▶ TASK DESCRIPTION: Transcribe the records that follow in their entirety, omitting any pictures.

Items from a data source
===============

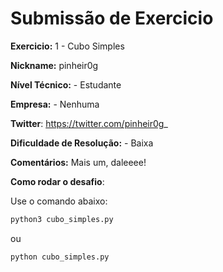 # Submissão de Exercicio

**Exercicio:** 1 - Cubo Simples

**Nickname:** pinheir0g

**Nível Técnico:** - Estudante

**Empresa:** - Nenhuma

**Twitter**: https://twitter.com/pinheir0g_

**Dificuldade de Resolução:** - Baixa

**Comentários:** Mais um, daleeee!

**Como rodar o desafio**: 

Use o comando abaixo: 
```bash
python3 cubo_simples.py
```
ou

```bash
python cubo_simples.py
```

===============

▶ OUTPUT:
 # Submissão de Exercicio

**Exercicio:** 1 - Cubo Simples

**Nickname:** pinheir0g

**Nível Técnico:** - Estudante

**Empresa:** - Nenhuma

**Twitter**: https://twitter.com/pinheir0g_

**Dificuldade de Resolução:** - Baixa

**Comentários:** Mais um, daleeee!

**Como rodar o desafio**: 

Use o comando abaixo: 
```bash
python3 cubo_simples.py
```
ou

```bash
python cubo_simples.py
```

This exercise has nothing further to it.